A research team at UT Southwestern Medical Center revealed mutations in two genes that cause familial pulmonary fibrosis, a fatal lung scarring condition. The study entitled “Exome sequencing links mutations in PARN and RTEL1 with familial pulmonary fibrosis and telomere shortening” was published in Nature Genetics by Bridget D Stuart, first author, and Christine Kim Garcia, senior author, from Eugene McDermott Center for Human Growth and Development, University of Texas Southwestern Medical Center in Dallas, along with colleagues.
In the United States every year, approximately 50,000 individuals develop idiopathic pulmonary fibrosis, a disease characterized by a progressive scarring of the lung tissue that leads to a decrease of functional lung volume and oxygen uptake. The origin of IPF is not known, affects mainly the elderly and has no cure. Many patients live for only 3 to 5 years after diagnosis if not submitted to a lung transplant.

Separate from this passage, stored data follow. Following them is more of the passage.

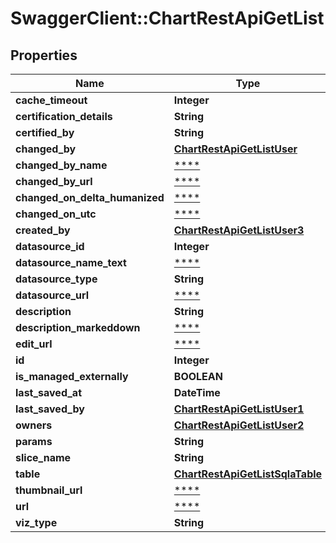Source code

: # SwaggerClient::ChartRestApiGetList

## Properties
Name | Type | Description | Notes
------------ | ------------- | ------------- | -------------
**cache_timeout** | **Integer** |  | [optional] 
**certification_details** | **String** |  | [optional] 
**certified_by** | **String** |  | [optional] 
**changed_by** | [**ChartRestApiGetListUser**](ChartRestApiGetListUser.md) |  | [optional] 
**changed_by_name** | [****](.md) |  | [optional] 
**changed_by_url** | [****](.md) |  | [optional] 
**changed_on_delta_humanized** | [****](.md) |  | [optional] 
**changed_on_utc** | [****](.md) |  | [optional] 
**created_by** | [**ChartRestApiGetListUser3**](ChartRestApiGetListUser3.md) |  | [optional] 
**datasource_id** | **Integer** |  | [optional] 
**datasource_name_text** | [****](.md) |  | [optional] 
**datasource_type** | **String** |  | [optional] 
**datasource_url** | [****](.md) |  | [optional] 
**description** | **String** |  | [optional] 
**description_markeddown** | [****](.md) |  | [optional] 
**edit_url** | [****](.md) |  | [optional] 
**id** | **Integer** |  | [optional] 
**is_managed_externally** | **BOOLEAN** |  | [optional] 
**last_saved_at** | **DateTime** |  | [optional] 
**last_saved_by** | [**ChartRestApiGetListUser1**](ChartRestApiGetListUser1.md) |  | [optional] 
**owners** | [**ChartRestApiGetListUser2**](ChartRestApiGetListUser2.md) |  | [optional] 
**params** | **String** |  | [optional] 
**slice_name** | **String** |  | [optional] 
**table** | [**ChartRestApiGetListSqlaTable**](ChartRestApiGetListSqlaTable.md) |  | [optional] 
**thumbnail_url** | [****](.md) |  | [optional] 
**url** | [****](.md) |  | [optional] 
**viz_type** | **String** |  | [optional] 

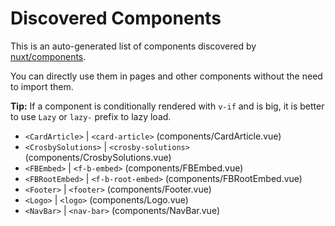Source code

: # Discovered Components

This is an auto-generated list of components discovered by [nuxt/components](https://github.com/nuxt/components).

You can directly use them in pages and other components without the need to import them.

**Tip:** If a component is conditionally rendered with `v-if` and is big, it is better to use `Lazy` or `lazy-` prefix to lazy load.

- `<CardArticle>` | `<card-article>` (components/CardArticle.vue)
- `<CrosbySolutions>` | `<crosby-solutions>` (components/CrosbySolutions.vue)
- `<FBEmbed>` | `<f-b-embed>` (components/FBEmbed.vue)
- `<FBRootEmbed>` | `<f-b-root-embed>` (components/FBRootEmbed.vue)
- `<Footer>` | `<footer>` (components/Footer.vue)
- `<Logo>` | `<logo>` (components/Logo.vue)
- `<NavBar>` | `<nav-bar>` (components/NavBar.vue)
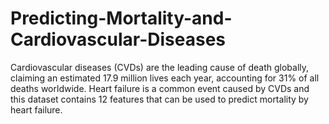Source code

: # Predicting-Mortality-and-Cardiovascular-Diseases
Cardiovascular diseases (CVDs) are the leading cause of death globally, claiming an estimated 17.9 million lives each year, accounting for 31% of all deaths worldwide. Heart failure is a common event caused by CVDs and this dataset contains 12 features that can be used to predict mortality by heart failure.
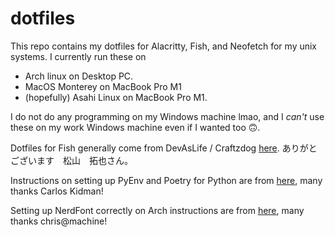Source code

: # dotfiles
This repo contains my dotfiles for Alacritty, Fish, and Neofetch for my unix systems.
I currently run these on 

- Arch linux on Desktop PC.
- MacOS Monterey on MacBook Pro M1
- (hopefully) Asahi Linux on MacBook Pro M1.

I do not do any programming on my Windows machine lmao, and I _can't_ use these on my work Windows machine even if I wanted too 🙃.

Dotfiles for Fish generally come from DevAsLife / Craftzdog [here](https://github.com/craftzdog/dotfiles-public). ありがと　ございます　松山　拓也さん。

Instructions on setting up PyEnv and Poetry for Python are from [here](https://youtu.be/547Jr26duHQ), many thanks Carlos Kidman!

Setting up NerdFont correctly on Arch instructions are from [here](https://youtu.be/fR4ThXzhQYI), many thanks chris@machine!

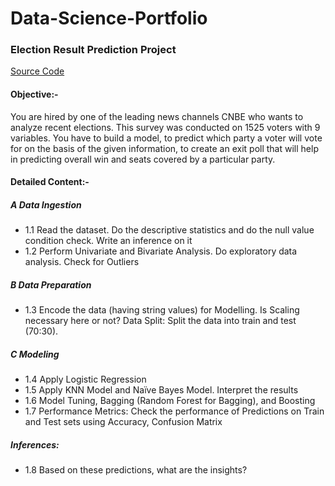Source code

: # Data-Science-Portfolio

### Election Result Prediction Project
[Source Code](https://github.com/jyoti4293/Data-Science-Portfolio/tree/main/Election%20Result%20Prediction)
#### Objective:-
You are hired by one of the leading news channels CNBE who wants to analyze recent elections. This survey was conducted on 1525 voters with 9 variables. You have to build a model, to predict which party a voter will vote for on the basis of the given information, to create an exit poll that will help in predicting overall win and seats covered by a particular party.

#### Detailed Content:-
##### A Data Ingestion
- 1.1 Read the dataset. Do the descriptive statistics and do the null value condition check. Write an inference on it 
- 1.2 Perform Univariate and Bivariate Analysis. Do exploratory data analysis. Check for Outliers
##### B Data Preparation
- 1.3 Encode the data (having string values) for Modelling. Is Scaling necessary here or not? Data Split: Split the data into train and test (70:30). 
##### C Modeling
- 1.4 Apply Logistic Regression
- 1.5 Apply KNN Model and Naïve Bayes Model. Interpret the results
- 1.6 Model Tuning, Bagging (Random Forest for Bagging), and Boosting
- 1.7 Performance Metrics: Check the performance of Predictions on Train and Test sets using Accuracy, Confusion Matrix
##### Inferences:
- 1.8 Based on these predictions, what are the insights? 
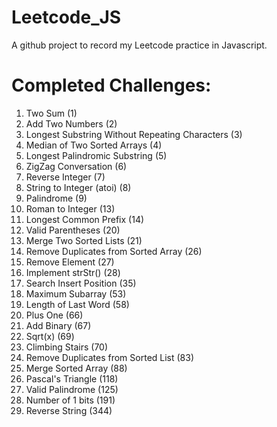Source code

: # Leetcode_JS
A github project to record my Leetcode practice in Javascript.

# Completed Challenges:
1. Two Sum (1)
2. Add Two Numbers (2)
3. Longest Substring Without Repeating Characters (3)
4. Median of Two Sorted Arrays (4)
5. Longest Palindromic Substring (5)
6. ZigZag Conversation (6)
7. Reverse Integer (7)
8. String to Integer (atoi) (8)
9. Palindrome (9)
13. Roman to Integer (13)
14. Longest Common Prefix (14)
20. Valid Parentheses (20)
21. Merge Two Sorted Lists (21)
26. Remove Duplicates from Sorted Array (26)
27. Remove Element (27)
28. Implement strStr() (28)
35. Search Insert Position (35)
53. Maximum Subarray (53)
58. Length of Last Word (58)
66. Plus One (66)
67. Add Binary (67)
69. Sqrt(x) (69)
70. Climbing Stairs (70)
83. Remove Duplicates from Sorted List (83)
88. Merge Sorted Array (88)
118. Pascal's Triangle (118)
125. Valid Palindrome (125)
191. Number of 1 bits (191)
344. Reverse String (344)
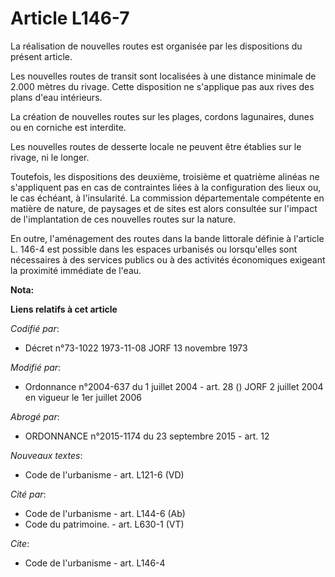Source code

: # Article L146-7

La réalisation de nouvelles routes est organisée par les dispositions du présent article. 

Les nouvelles routes de transit sont localisées à une distance minimale de 2.000 mètres du rivage. Cette disposition ne
s'applique pas aux rives des plans d'eau intérieurs. 

La création de nouvelles routes sur les plages, cordons lagunaires, dunes ou en corniche est interdite. 

Les nouvelles routes de desserte locale ne peuvent être établies sur le rivage, ni le longer. 

Toutefois, les dispositions des deuxième, troisième et quatrième alinéas ne s'appliquent pas en cas de contraintes liées à la
configuration des lieux ou, le cas échéant, à l'insularité. La commission départementale compétente en matière de nature, de
paysages et de sites est alors consultée sur l'impact de l'implantation de ces nouvelles routes sur la nature. 

En outre, l'aménagement des routes dans la bande littorale définie à l'article L. 146-4 est possible dans les espaces
urbanisés ou lorsqu'elles sont nécessaires à des services publics ou à des activités économiques exigeant la proximité
immédiate de l'eau.

**Nota:**



**Liens relatifs à cet article**

_Codifié par_:

  - Décret n°73-1022 1973-11-08 JORF 13 novembre 1973

_Modifié par_:

  - Ordonnance n°2004-637 du 1 juillet 2004 - art. 28 () JORF 2 juillet 2004 en vigueur le 1er juillet 2006

_Abrogé par_:

  - ORDONNANCE n°2015-1174 du 23 septembre 2015 - art. 12

_Nouveaux textes_:

  - Code de l'urbanisme - art. L121-6 (VD)

_Cité par_:

  - Code de l'urbanisme - art. L144-6 (Ab)
  - Code du patrimoine. - art. L630-1 (VT)

_Cite_:

  - Code de l'urbanisme - art. L146-4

The main cause of death of IPF is respiratory failure.
In this study, the research team identified mutations in the genes PARN and RTEL1, an exoribonuclease with no previous connection to telomere biology or disease and a regulator of telomerase elongation helicase 1, respectively, and discovered these mutations lead to the shortening of chromosome ends, known as telomeres. Telomeres are DNA sequences that appear at the end of each chromosome, protecting its ends from becoming shorter each time a cell divides.
The researchers found that PARN and RTEL1 are responsible for 7% of all familial pulmonary fibrosis cases, reinforcing the association between lung fibrosis and telomere dysfunction.
Dr. Garcia said in a recent news release that even though RTEL1 was already known to be associated to telomere biology their findings concerning the role of PARN in telomere regulation and human disease were unpredictable.
Dr. Garcia added that her physician colleagues are used to question their patients about their family history and informing them that UT Southwestern has an active research program investigating the hereditary form of this disease.
The researchers found 99 families that carried the inherited form of the disease but without the mutations in one of the identified genes. Through a technique known as exome sequencing, the team identified mutations in PARN and RTEL1 in 12% of these families. “We found that the mean, age-adjusted telomere length of all rare variant carriers was significantly shorter than normal controls,” said Dr. Bridget Stuart. Dr. Stuart added that this data suggests the involvement of both genes in telomere preservation and in the development of this disease.
The mutations in the genes identified in this study, PARN and RTEL1, increase the list of genes, TERT, TERC and SFTPA2, associated with familial pulmonary fibrosis previously identified by Dr. Garcia´s group. The first two genes affect telomere length, while the third is exclusively expressed in the fluid that surrounds the lung’s epithelial cells. Overall, mutations in the 5 identified genes contributed to at least 25% of all familial pulmonary fibrosis cases studied.
Dr. Garcia’s main goal is to fully understand the cause of this genetic form of familial pulmonary fibrosis, contributing to the development of effective drugs against the disease.